A constitution is likewise a type of discourse designed for a specific task — in this case, to bring into being a political organization. Thus the Preamble to the Constitution of the United States announces at the outset that it has been created "in Order to form a more perfect Union." Every sentence in such a document addresses this task: the setting up of a relationship between government and governed: the rights and obligations of each, the procedures to be followed by each in order to form and continue this "Union." So any language not useful for engaging in this task plays no role in any part of a "constituting" document of this kind.

If there were interpolated into the U.S. Constitution a poem or a shopping list, it would cause consternation. The resulting mutant would no longer be an unambiguous constitution. Even though each part made sense by itself, the totality would become unintelligible. Fortunately, it doesn't occur to anyone to mess around with the Constitution in this way.

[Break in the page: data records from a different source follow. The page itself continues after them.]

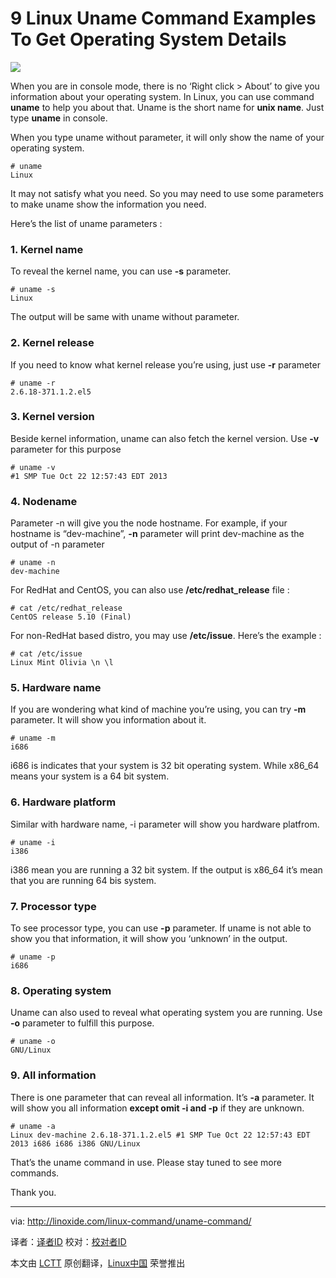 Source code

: 9 Linux Uname Command Examples To Get Operating System Details
================================================================================
![](http://linoxide.com/wp-content/uploads/2013/11/linux-uname-command.png)

When you are in console mode, there is no ‘Right click > About’ to give you information about your operating system. In Linux, you can use command **uname** to help you about that. Uname is the short name for **unix name**. Just type **uname** in console.

When you type uname without parameter, it will only show the name of your operating system.

    # uname
    Linux

It may not satisfy what you need. So you may need to use some parameters to make uname show the information you need.

Here’s the list of uname parameters :

### 1. Kernel name ###

To reveal the kernel name, you can use **-s** parameter.

    # uname -s
    Linux

The output will be same with uname without parameter.

### 2. Kernel release ###

If you need to know what kernel release you’re using, just use **-r** parameter

    # uname -r
    2.6.18-371.1.2.el5

### 3. Kernel version ###

Beside kernel information, uname can also fetch the kernel version. Use **-v** parameter for this purpose

    # uname -v
    #1 SMP Tue Oct 22 12:57:43 EDT 2013

### 4. Nodename ###

Parameter -n will give you the node hostname. For example, if your hostname is “dev-machine”, **-n** parameter will print dev-machine as the output of -n parameter

    # uname -n
    dev-machine

For RedHat and CentOS, you can also use **/etc/redhat_release** file :

    # cat /etc/redhat_release
    CentOS release 5.10 (Final)

For non-RedHat based distro, you may use **/etc/issue**. Here’s the example :

    # cat /etc/issue
    Linux Mint Olivia \n \l

### 5. Hardware name ###

If you are wondering what kind of machine you’re using, you can try **-m** parameter. It will show you information about it.

    # uname -m
    i686

i686 is indicates that your system is 32 bit operating system. While x86_64 means your system is a 64 bit system.

### 6. Hardware platform ###

Similar with hardware name, -i parameter will show you hardware platfrom.

    # uname -i
    i386

i386 mean you are running a 32 bit system. If the output is x86_64 it’s mean that you are running 64 bis system.

### 7. Processor type ###

To see processor type, you can use **-p** parameter. If uname is not able to show you that information, it will show you ‘unknown’ in the output.

    # uname -p
    i686

### 8. Operating system ###

Uname can also used to reveal what operating system you are running. Use **-o** parameter to fulfill this purpose.

    # uname -o
    GNU/Linux

### 9. All information ###

There is one parameter that can reveal all information. It’s **-a** parameter. It will show you all information **except omit -i and -p** if they are unknown.

    # uname -a
    Linux dev-machine 2.6.18-371.1.2.el5 #1 SMP Tue Oct 22 12:57:43 EDT 2013 i686 i686 i386 GNU/Linux

That’s the uname command in use. Please stay tuned to see more commands.

Thank you.

--------------------------------------------------------------------------------

via: http://linoxide.com/linux-command/uname-command/

译者：[译者ID](https://github.com/译者ID) 校对：[校对者ID](https://github.com/校对者ID)

本文由 [LCTT](https://github.com/LCTT/TranslateProject) 原创翻译，[Linux中国](http://linux.cn/) 荣誉推出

'National constitutions are not appropriate places for establishing who, in a relationship, does the dishes. Nor are they any more appropriate for determining who can marry whom.'

Constitutions establish relationships between a government and its citizens, not private relationships between or among citizens themselves. National constitutions are not appropriate places for establishing who, in a relationship, does the dishes. Nor are they any more appropriate for determining who can marry whom. An amendment such as the Marriage Protection Amendment, however, is doing the same thing in a subtler way. The problem with inserting a definition of "marriage" into the Constitution is that it has no place there and, as an inappropriate utterance, would render the whole document confused and confusing.

'If a society feels a need for statements regulating behavior between citizens, the place for them is in statutory law.'

A constitution is properly and exclusively concerned with determining the relationships — duties, rights and obligations — that are to exist between governments and those they govern. Marriage is a relationship in which the government is not a direct participant. Definitions of marriage have no more place in a constitution than do poems or shopping lists. Only once in the history of our Constitution has an amendment been added that concerned citizens' private lives alone. That was the 18th Amendment, prohibition, and we know what a good idea that was. We should try hard to avoid embarrassing ourselves again.

If a society feels a need for statements regulating behavior between citizens, the place for them is in statutory law. Statutes tell citizens how fast they may drive, what kinds of drugs they may ingest and what kind of person may practice as a physician — all of which have to do with defining permissible behaviors and relationships among persons, rather than between persons and governments. While there are no laws specifying what kinds of statements can be included in a constitution, common sense should warn us to be very wary of making changes that would alter the intrinsic meaning of our most important foundational statement.